What is a Crisis?
There isn’t almost any domain or entity that wouldn’t be affected by a “crisis”. From the subjective field to the objective zone, crisis affects both people and systems, unsettling individual, as well as collective wellbeing. If we investigate the original meaning of the Greek word krisis, we discover – to our surprise – that it has a positive sense: it means ‘opinion’ or ‘evaluation’ in a situation of changing conditions.

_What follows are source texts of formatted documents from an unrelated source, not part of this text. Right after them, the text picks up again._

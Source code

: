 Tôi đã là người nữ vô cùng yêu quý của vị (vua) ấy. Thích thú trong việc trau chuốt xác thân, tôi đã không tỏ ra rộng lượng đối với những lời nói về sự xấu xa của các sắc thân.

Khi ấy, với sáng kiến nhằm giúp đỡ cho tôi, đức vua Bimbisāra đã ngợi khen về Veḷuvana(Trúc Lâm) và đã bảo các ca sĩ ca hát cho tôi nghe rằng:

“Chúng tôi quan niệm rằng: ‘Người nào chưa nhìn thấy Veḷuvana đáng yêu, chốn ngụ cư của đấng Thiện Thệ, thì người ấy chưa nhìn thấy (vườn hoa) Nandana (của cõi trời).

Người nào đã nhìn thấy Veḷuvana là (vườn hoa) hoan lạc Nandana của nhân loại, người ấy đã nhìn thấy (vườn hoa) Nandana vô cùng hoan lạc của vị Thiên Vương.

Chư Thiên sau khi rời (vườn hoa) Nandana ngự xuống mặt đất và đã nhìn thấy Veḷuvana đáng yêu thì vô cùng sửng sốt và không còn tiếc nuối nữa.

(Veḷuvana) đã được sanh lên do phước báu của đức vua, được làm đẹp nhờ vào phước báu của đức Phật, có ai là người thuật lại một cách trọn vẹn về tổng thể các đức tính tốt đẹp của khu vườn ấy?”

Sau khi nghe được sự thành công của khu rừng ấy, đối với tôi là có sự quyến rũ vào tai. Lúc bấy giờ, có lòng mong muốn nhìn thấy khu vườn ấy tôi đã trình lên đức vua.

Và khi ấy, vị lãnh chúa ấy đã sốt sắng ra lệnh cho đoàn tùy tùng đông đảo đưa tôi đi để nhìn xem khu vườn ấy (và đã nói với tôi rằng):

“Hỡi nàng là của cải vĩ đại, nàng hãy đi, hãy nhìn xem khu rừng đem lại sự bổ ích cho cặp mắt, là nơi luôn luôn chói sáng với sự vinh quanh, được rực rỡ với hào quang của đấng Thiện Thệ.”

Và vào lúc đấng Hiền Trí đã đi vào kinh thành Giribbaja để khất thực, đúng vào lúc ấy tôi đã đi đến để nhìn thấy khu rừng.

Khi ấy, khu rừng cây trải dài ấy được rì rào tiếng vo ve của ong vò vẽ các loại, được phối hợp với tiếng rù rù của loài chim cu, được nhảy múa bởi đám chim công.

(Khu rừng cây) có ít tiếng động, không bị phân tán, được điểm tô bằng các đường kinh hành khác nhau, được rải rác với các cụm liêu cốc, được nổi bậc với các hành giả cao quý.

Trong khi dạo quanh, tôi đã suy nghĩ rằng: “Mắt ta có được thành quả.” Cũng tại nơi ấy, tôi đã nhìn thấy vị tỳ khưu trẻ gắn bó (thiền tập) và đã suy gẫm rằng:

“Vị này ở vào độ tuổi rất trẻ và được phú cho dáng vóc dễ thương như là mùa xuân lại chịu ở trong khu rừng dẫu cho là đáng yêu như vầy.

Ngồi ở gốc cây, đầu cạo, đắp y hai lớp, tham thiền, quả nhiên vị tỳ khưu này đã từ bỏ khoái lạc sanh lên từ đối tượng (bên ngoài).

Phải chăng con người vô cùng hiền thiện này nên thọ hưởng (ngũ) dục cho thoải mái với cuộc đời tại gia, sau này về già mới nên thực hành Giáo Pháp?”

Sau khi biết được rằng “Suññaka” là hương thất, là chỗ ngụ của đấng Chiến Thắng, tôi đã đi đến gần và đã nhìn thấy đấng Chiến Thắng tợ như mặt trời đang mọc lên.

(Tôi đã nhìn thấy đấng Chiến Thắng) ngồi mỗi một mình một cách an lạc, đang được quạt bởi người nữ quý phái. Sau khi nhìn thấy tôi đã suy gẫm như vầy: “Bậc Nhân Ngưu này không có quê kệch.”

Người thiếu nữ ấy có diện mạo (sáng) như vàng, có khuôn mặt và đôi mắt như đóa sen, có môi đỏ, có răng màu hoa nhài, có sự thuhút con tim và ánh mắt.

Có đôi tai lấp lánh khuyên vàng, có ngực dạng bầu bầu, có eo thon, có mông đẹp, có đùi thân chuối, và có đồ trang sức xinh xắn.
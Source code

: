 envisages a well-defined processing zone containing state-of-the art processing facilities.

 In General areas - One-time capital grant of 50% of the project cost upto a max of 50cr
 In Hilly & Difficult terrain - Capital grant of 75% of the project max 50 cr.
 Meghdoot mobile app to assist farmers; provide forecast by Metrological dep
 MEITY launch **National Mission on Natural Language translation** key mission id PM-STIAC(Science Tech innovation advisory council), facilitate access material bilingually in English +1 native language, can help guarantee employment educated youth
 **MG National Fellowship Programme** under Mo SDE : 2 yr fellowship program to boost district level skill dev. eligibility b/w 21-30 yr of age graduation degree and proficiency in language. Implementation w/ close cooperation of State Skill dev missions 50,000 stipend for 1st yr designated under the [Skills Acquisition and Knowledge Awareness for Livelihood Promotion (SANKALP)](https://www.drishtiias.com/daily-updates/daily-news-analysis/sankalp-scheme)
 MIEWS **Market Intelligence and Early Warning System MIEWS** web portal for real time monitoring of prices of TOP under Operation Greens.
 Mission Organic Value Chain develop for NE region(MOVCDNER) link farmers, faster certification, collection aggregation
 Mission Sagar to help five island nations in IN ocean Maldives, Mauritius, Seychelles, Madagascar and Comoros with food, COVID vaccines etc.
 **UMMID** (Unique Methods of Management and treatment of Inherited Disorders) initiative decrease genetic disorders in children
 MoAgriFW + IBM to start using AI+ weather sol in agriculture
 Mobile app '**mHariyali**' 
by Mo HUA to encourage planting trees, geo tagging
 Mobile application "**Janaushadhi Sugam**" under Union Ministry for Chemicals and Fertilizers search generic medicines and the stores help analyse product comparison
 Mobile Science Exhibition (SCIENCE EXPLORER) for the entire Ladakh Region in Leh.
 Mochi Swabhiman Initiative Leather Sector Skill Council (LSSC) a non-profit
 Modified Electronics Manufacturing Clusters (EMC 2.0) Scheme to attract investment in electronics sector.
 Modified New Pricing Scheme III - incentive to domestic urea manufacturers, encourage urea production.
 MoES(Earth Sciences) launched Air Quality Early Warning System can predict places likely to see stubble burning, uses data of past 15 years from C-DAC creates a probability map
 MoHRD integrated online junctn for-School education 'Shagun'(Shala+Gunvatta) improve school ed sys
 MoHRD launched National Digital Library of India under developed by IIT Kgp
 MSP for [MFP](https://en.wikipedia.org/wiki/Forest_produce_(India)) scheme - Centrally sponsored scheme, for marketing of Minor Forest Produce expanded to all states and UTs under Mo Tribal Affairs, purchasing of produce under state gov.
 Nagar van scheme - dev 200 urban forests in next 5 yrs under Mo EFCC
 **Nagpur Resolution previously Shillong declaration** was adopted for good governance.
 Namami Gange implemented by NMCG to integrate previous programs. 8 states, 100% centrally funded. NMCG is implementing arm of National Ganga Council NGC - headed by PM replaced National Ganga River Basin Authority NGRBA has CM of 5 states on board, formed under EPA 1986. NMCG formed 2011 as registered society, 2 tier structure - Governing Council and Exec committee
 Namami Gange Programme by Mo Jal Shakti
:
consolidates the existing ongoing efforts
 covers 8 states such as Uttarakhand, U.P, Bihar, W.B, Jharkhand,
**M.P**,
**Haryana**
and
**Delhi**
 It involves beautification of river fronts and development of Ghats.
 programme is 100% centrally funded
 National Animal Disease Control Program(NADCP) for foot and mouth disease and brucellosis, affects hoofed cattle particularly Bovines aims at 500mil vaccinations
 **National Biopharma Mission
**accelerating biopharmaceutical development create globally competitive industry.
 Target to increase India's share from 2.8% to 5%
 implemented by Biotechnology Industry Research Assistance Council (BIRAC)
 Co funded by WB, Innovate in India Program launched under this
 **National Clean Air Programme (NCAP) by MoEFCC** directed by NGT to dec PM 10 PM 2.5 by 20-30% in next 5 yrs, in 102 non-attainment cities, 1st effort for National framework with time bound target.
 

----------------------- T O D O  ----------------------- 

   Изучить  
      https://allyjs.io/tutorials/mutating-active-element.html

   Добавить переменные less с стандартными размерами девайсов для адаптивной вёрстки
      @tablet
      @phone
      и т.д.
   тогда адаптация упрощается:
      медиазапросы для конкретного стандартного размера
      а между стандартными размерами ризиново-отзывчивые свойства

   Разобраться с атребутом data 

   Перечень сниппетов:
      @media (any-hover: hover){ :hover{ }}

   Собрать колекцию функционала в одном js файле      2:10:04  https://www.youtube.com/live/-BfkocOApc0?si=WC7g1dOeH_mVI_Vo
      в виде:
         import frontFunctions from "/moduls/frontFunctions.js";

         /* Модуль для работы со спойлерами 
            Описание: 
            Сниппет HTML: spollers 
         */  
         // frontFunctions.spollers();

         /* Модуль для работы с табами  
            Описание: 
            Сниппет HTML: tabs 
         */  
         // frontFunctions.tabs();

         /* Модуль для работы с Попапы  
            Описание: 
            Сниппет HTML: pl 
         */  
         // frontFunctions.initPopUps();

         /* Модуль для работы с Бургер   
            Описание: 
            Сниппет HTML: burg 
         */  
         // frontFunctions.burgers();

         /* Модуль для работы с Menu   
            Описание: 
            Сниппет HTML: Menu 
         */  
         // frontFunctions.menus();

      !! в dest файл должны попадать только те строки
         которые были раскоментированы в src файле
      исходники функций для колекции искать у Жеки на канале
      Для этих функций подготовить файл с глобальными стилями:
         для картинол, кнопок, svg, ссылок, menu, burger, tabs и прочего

Instead, nowadays, we use the term in many disciplines (such as medicine, psychology, finance, economics or systemtheories) to indicate a problematic period of poor functionality which calls for a re-evaluation of fundamentals. A crisis marks an upheaval in a settled period of long duration. The Greek word krisis originated from the verb krinein, which means ‘to separate’ or ‘to distinguish’. Of course, in a moment of crisis we have to decide whether we choose the road that goes off to the right or off to the left. In order to be able to decide, we have to separate and to distinguish clearly the two alternatives. We can conclude that in reality the term “crisis” does not have such a negative meaning after all. On the contrary, any road with a fork in it provides an opportunity to choose a new direction, and justifies the definition of a new goal.
The word “crisis” has suffered the same fate as the words “problem” or “criticism”: from a neutral meaning to one with negative connotations. Yet the Chinese word for crisis – weiji can help us further: wei means ‘danger’ and ji is ‘opportunity’.
Therefore any crisis situation at the same time presents the possibility for something new: a new awareness, a new direction, a new system, new solutions, new vitality or new health.
How, then, to overcome a crisis? There is no need to overcome it. It should be enough to be recognizant of the strength of the shuddering upheaval, in order to analyze what’s wrong in the system, to change it and to come out of it all as if born anew.